Lately, I’ve been feeling really bad for Maggie, our black lab (or Donnie’s black lab when she pukes on the floor). Maggie’s been really down lately. The past few weeks, we’ve been so active, it’s like our house has revolving doors.
Tonight, I decided to take Maggie with us on our walk. She knew it too. It’s like she could read my mind! Or maybe it was the jingle of her leash. She perked up – did that run in place thing they do in cartoons – and ran to me. Jumping and spinning and jumping and tap dancing around. She was so excited I worried she’d be bouncing around in her own puddle of excitement (if you know what I mean).
I wish I got as excited about anything as Maggie does about walks.
Logan manned his scooter and declared, “I’m going speed-fast the whole way!”
I replied (effectively deflating his bubble), “As long as Mommy can see you, you can go as fast as you want.”
I loaded Riley up in the stroller and we were off.
Halfway to the first sidewalk (about 10 feet), Maggie veered (drunken with excitement), cuts me off and I run her over with the stroller, Yipe! The handle bar jabs me in the ribs. Ouch!
“Well, I hope you learned your lesson Maggie.” As if she knows what “lesson” means, or “learned,” or “hope”. She got the message though. It’s all in the tone.
Maggie went on to cut me off about 5 more times over the 2 mile walk. She’s was just too excited (and she can’t hide it.)
About halfway, Maggie started getting tired. This was my favorite part, because she started falling in line. However, fatigue didn’t stop her from trying to beat Logan. (She’s very competitive). So now she’s walking straight, on the sidewalk like a good dog, but she’s picked up her pace. I’m doing that hip swing, speed walking you see only in the Olympics and at the mall on weekday mornings. In hindsight, I coulda picked it up to a jog.
We speed-walked past a couple of women. I waved awkwardly. Although, It looked more like I was swatting at a fly. I didn’t want to let go of either the leash or the stroller for very long. One woman called out, “Looks like you got a motor on that stroller.”

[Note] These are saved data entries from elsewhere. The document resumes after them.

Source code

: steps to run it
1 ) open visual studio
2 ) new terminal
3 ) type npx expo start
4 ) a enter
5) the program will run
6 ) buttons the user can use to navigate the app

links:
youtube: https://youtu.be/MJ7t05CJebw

I tried to think of a clever comeback but only “YYYep,” managed to escape to my mouth as Maggie’s leash somehow disconnected from her collar. In seconds, Maggie was bathing in the nearby pond scum with what appeared to be a smug smile on her dogface. Me? I stood there, at a halt, holding a dog-less leash and looking dumbfounded .
Maggie swam laps as the kids at the park giddily yelled, “Doggy, doggy!” but then screamed when she shook her pond scum at them. Ha!
Maggie’s swim was the perfect end to her favorite thing the world. She calmly walked the rest of the way home. Dripping all the way.